The ballot was overshadowed by fears of vote-buying and unrest, as well as “an unprecedented campaign of disinformation” from Russia, according to the EU.
Moscow has denied the allegations.
Former Moldovan president Igor Dodon, one of the leaders of the Patriotic Bloc, yesterday called on people to “peacefully protest,” accusing the PAS of stealing the vote.
“If during the night there are falsifications, tomorrow we won’t recognize [the result of] the parliamentary elections ... and we will ask for elections to be repeated,” he said late on Sunday outside the electoral commission, where he went with some supporters.
Earlier on Sunday, voter Natalia Sandu said the election was “important because we’re at a crossroads.”
“Our hope, and our expectation, is that we will stay on the European path,” the 34-year-old homemaker said.
“The alternative is unthinkable, I refuse to even imagine sliding back into the past,” she said.
Turnout stood at about 52 percent, similar to that of the last parliamentary elections in 2021.
Voters in the nation of 2.4 million — one of Europe’s poorest — have expressed frustration over economic hardship, as well as skepticism over the drive to join the EU.
“I want higher wages and pensions... I want things to continue as they were during the Russian times,” Vasile, a 51-year-old locksmith and welder, who only gave his first name, said at a polling station in Chisinau.
About 20 political parties and independent candidates ran for the 101 parliamentary seats.
After casting her vote, Maia Sandu warned of the “massive interference of Russia.”
Moldova’s cybersecurity service said it had detected several attempted attacks on electoral infrastructure, which were “neutralized in real time ... without affecting the availability or integrity of electoral services.”

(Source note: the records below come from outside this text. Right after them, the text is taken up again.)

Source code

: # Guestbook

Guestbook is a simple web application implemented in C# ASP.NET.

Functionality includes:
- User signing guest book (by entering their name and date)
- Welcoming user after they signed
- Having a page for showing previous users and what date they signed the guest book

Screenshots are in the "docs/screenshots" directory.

In the breakaway region of Transnistria, authorities, in turn, accused Chisinau of “numerous and blatant” attempts to limit the vote of Moldovans living in the separatist territory by reducing the number of polling stations and other tactics.
The government has accused the Kremlin of spending hundreds of millions of “dirty money” to interfere in the campaign.
In the buildup to the vote, prosecutors carried out hundreds of searches related to what the government said was “electoral corruption” and “destabilization attempts,” with dozens arrested.